BERLIN — As any racing enthusiast will tell you, pacing is as important as speed. There’s no point in being the fastest car in the race if you run out of gas before the finish. But this year’s youngest Wor-Wic Community College graduate, Tory Vaughan IV still has plenty in the tank as he prepares for the next few year’s worth of schooling and racing.
Vaughan’s educational path is as unusual as his prospective career path. Home schooled since he was 17, he budgeted his time between racing — first go carts, then S-10 super trucks — and studying. For him, the key was to prize quality over speed as a way of making sure he got as much from his education as he did out of his pickup.
His prudent planning allowed him plenty of time to use his book knowledge as well as his mechanical knowledge to push himself a little harder each year.
When it came time for Vaughan to transition into college, he welcomed the challenge of the coursework and the even greater responsibilities that came with it. The deadlines were now further apart than they had been during his previous education, which gave him more opportunity to slack off, if he chose to.
He, of course, chose not to. Although he’d taken a course or two at Wor-Wic before finishing high school, Vaughan understood that in order to really succeed and to pursue his next academic goal at Daytona State College, Fla., where he’ll study welding and high performance engine mechanics, he’d have to continue to push himself.
Although he had found his limits on the track — a wrecked Chevy pickup in his yard provides his new truck parts as much as it reinforces a cautionary tale about limits — in school, he never seemed to find his breaking point.
Last week he accepted his diploma in business management the day before he turned 20, making him the youngest graduate in the Wor-Wic Class of 2011. He spent his birthday working on his truck in anticipation of an upcoming race at Langley Speedway in Hampton, Va.
“I just buckled down and did all the work,” he said. While the work was all his own, though, Vaughn said that his support group, including his parents, Tory and Julie, his younger sister, Annie, and his friends, Brad Adams and Eric Bucklew, was integral in making the work both bearable and worth it.
He said he chose the business management path at Wor-Wic because it provided him with a baseline knowledge that could be applied both to his immediate goals and to his longer term ones.
Vaughn already has a quasi-successful racing business. He has sponsors to please and manage as well as deals to make with prospective sponsors. He’ll also have to have a significant grounding in managing his financial and corporate affairs.

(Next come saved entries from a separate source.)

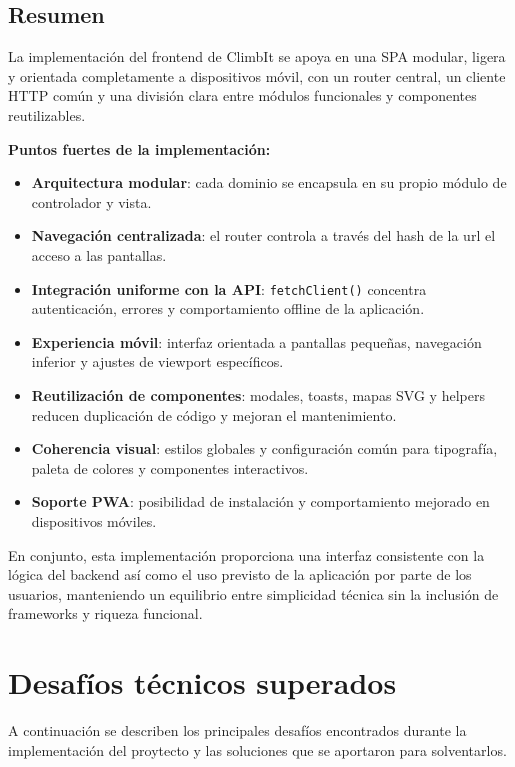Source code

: \subsection{Resumen}

La implementación del frontend de ClimbIt se apoya en una SPA modular, ligera y orientada completamente a dispositivos móvil, con un router central, un cliente HTTP común y una división clara entre módulos funcionales y componentes reutilizables.

\textbf{Puntos fuertes de la implementación:}

\begin{itemize}
  \item \textbf{Arquitectura modular}: cada dominio se encapsula en su propio módulo de controlador y vista.
  \item \textbf{Navegación centralizada}: el router controla a través del hash de la url el acceso a las pantallas.
  \item \textbf{Integración uniforme con la API}: \texttt{fetchClient()} concentra autenticación, errores y comportamiento offline de la aplicación.
  \item \textbf{Experiencia móvil}: interfaz orientada a pantallas pequeñas, navegación inferior y ajustes de viewport específicos.
  \item \textbf{Reutilización de componentes}: modales, toasts, mapas SVG y helpers reducen duplicación de código y mejoran el mantenimiento.
  \item \textbf{Coherencia visual}: estilos globales y configuración común para tipografía, paleta de colores y componentes interactivos.
  \item \textbf{Soporte PWA}: posibilidad de instalación y comportamiento mejorado en dispositivos móviles.
\end{itemize}

En conjunto, esta implementación proporciona una interfaz consistente con la lógica del backend así como el uso previsto de la aplicación por parte de los usuarios, manteniendo un equilibrio entre simplicidad técnica sin la inclusión de frameworks y riqueza funcional.

\section{Desafíos técnicos superados}

A continuación se describen los principales desafíos encontrados durante la implementación del proytecto y las soluciones que se aportaron para solventarlos.


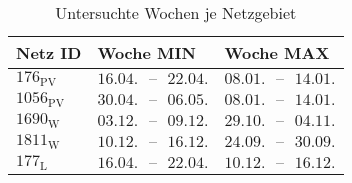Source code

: {
\renewcommand{\arraystretch}{1.2}%
\begin{table}[H]
	\begin{center}
		\caption{Untersuchte Wochen je Netzgebiet}
		\begin{tabu} to 0.6\textwidth {X[0.5] X[1, r] X[1, r]}
			\toprule
			Netz ID	   & Woche MIN                         & Woche MAX                         \\ \midrule
			\(176_{\text{PV}}\)  & \(16.04. \text{ {--} } 22.04.\) & \(08.01. \text{ {--} } 14.01.\) \\
			\(1056_{\text{PV}}\) & \(30.04. \text{ {--} } 06.05.\) & \(08.01. \text{ {--} } 14.01.\) \\
			\(1690_{\text{W}}\) & \(03.12. \text{ {--} } 09.12.\) & \(29.10. \text{ {--} } 04.11.\) \\
			\(1811_{\text{W}}\) & \(10.12. \text{ {--} } 16.12.\) & \(24.09. \text{ {--} } 30.09.\) \\
			\(177_{\text{L}}\)  & \(16.04. \text{ {--} } 22.04.\) & \(10.12. \text{ {--} } 16.12.\) \\ \bottomrule
		\end{tabu}
		\label{tab:extreme_weeks}
	\end{center}
	\vspace{-3mm}%
\end{table}
}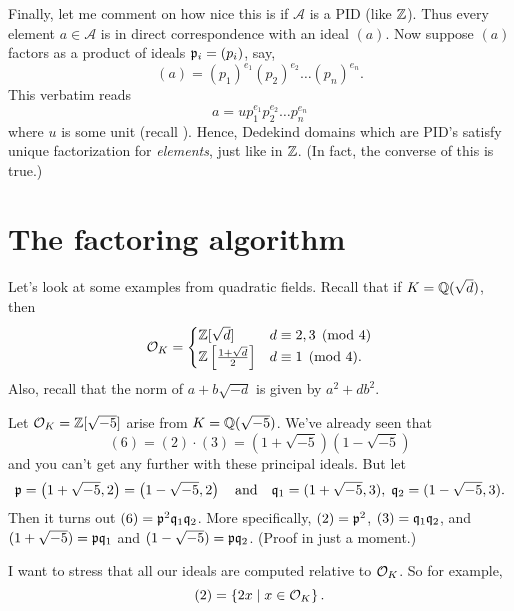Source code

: Finally, let me comment on how nice this is if $\mathcal A$ is a PID (like $\mathbb Z$).
Thus every element $a \in \mathcal A$ is in direct correspondence with an ideal $(a)$.
Now suppose $(a)$ factors as a product of ideals $\mathfrak p_i = (p_i)$, say,
\[ (a) = (p_1)^{e_1} (p_2)^{e_2} \dots (p_n)^{e_n} . \]
This verbatim reads \[ a = u p_1^{e_1} p_2^{e_2} \dots p_n^{e_n} \]
where $u$ is some unit (recall ).
Hence, Dedekind domains which are PID's satisfy unique factorization
for \emph{elements}, just like in $\mathbb Z$.
(In fact, the converse of this is true.)

\section{The factoring algorithm}
Let's look at some examples from quadratic fields.
Recall that if $K = \mathbb Q(\sqrt{d})$, then
\[
	\mathcal O_K =
	\begin{cases}
		\mathbb Z[\sqrt d] & d \equiv 2,3 \pmod 4 \\
		\mathbb Z\left[ \frac{1+\sqrt d}{2} \right] & d \equiv 1 \pmod 4.
	\end{cases}
\]
Also, recall that the norm of $a+b\sqrt{-d}$ is given by $a^2+db^2$.


\begin{example}
	Let $\mathcal O_K = \mathbb Z[\sqrt{-5}]$ arise from $K = \mathbb Q(\sqrt{-5})$.
	We've already seen that
	\[ (6) = (2) \cdot (3) = \left( 1+\sqrt{-5} \right)\left( 1-\sqrt{-5} \right) \]
	and you can't get any further with these principal ideals.
	But let
	\[ \mathfrak p = \left( 1+\sqrt{-5}, 2 \right) = \left( 1-\sqrt{-5}, 2 \right)
		\quad\text{and}\quad \mathfrak q_1 = (1+\sqrt{-5},3),
		\; \mathfrak q_2 = (1-\sqrt{-5},3). \]
	Then it turns out $(6) = \mathfrak p^2\mathfrak q_1\mathfrak q_2$.
	More specifically, $(2) = \mathfrak p^2$, $(3) = \mathfrak q_1\mathfrak q_2$,
	and $(1+\sqrt{-5}) = \mathfrak p\mathfrak q_1$ and $(1-\sqrt{-5}) = \mathfrak p\mathfrak q_2$.
	(Proof in just a moment.)
\end{example}
I want to stress that all our ideals are computed relative to $\mathcal O_K$.
So for example, \[ (2) = \left\{ 2x \mid x \in \mathcal O_K \right\}. \]

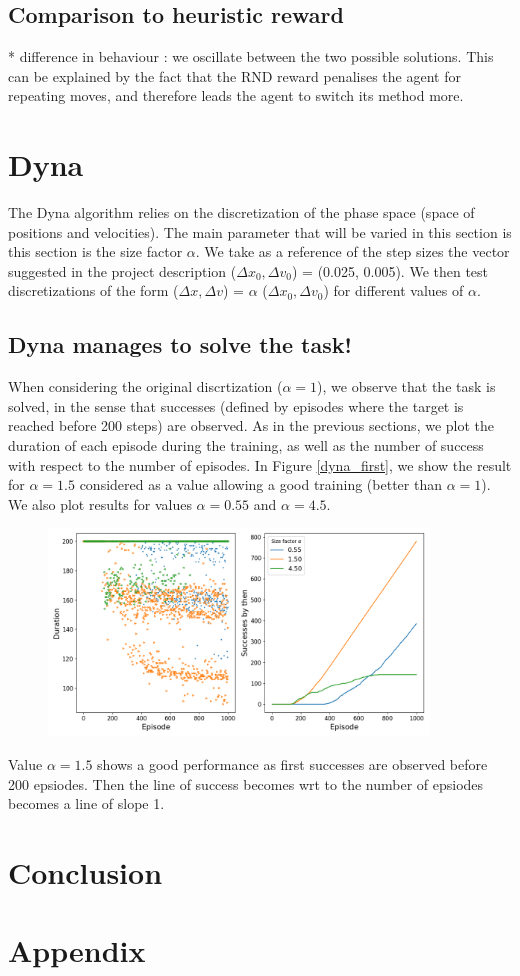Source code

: \documentclass[a4paper, 12pt,oneside]{article}
\begin{document}
        \subsection{Comparison to heuristic reward}
        * difference in behaviour : we oscillate between the two possible solutions. This can be explained by the fact that the RND reward penalises the agent for repeating moves, and therefore leads the agent to switch its method more. 
    \section{Dyna}
        The Dyna algorithm relies on the discretization of the phase space (space of positions and velocities).
        The main parameter that will be varied in this section is this section is the size factor $\alpha$. We take as a reference of the step sizes the vector suggested in the project description ($\Delta x_0, \Delta v_0$) = (0.025, 0.005). We then test discretizations of the form ($\Delta x, \Delta v$) = $\alpha$ ($\Delta x_0, \Delta v_0$) 
        for different values of $\alpha$.

        \subsection{Dyna manages to solve the task!}
        When considering the original discrtization ($\alpha=1$), we observe that the task is solved, in the sense that successes (defined by episodes where the target is reached before 200 steps) are observed. 
        As in the previous sections, we plot the duration of each episode during the training, as well as the number of success with respect to the number of episodes. 
        In Figure \ref{dyna_first}, we show the result for $\alpha=1.5$ considered as a value allowing a good training (better than $\alpha=1$). We also plot results for values $\alpha=0.55$ and $\alpha=4.5$. 
        
        \begin{figure}[h]
            \centering
            \includegraphics[width=0.9\textwidth]{../runs/dyna/dyna_comparison.png}
            \caption{}
            \label{dyna-first}
        \end{figure}
        
        Value $\alpha=1.5$ shows a good performance as first successes are observed before 200 epsiodes. Then the line of success becomes wrt to the number of epsiodes becomes a line of slope 1. 


        \section{Conclusion}

        \section{Appendix}
\end{document}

From his perspective, even if he has trouble making it in racing, between the business acumen he’s gotten from his Wor-Wic education and the further mechanical knowledge he’s certain to get at Daytona, he’s likely to have all the work he can handle in the short term, which is fine with him.
“It was just something I thought would be good for me even if I can’t get into racing,” he said.
But as Vaughn continues to master his skills behind the wheel, under the hood and in the classroom, it looks as if he’ll continue to push his limits until he’s satisfied.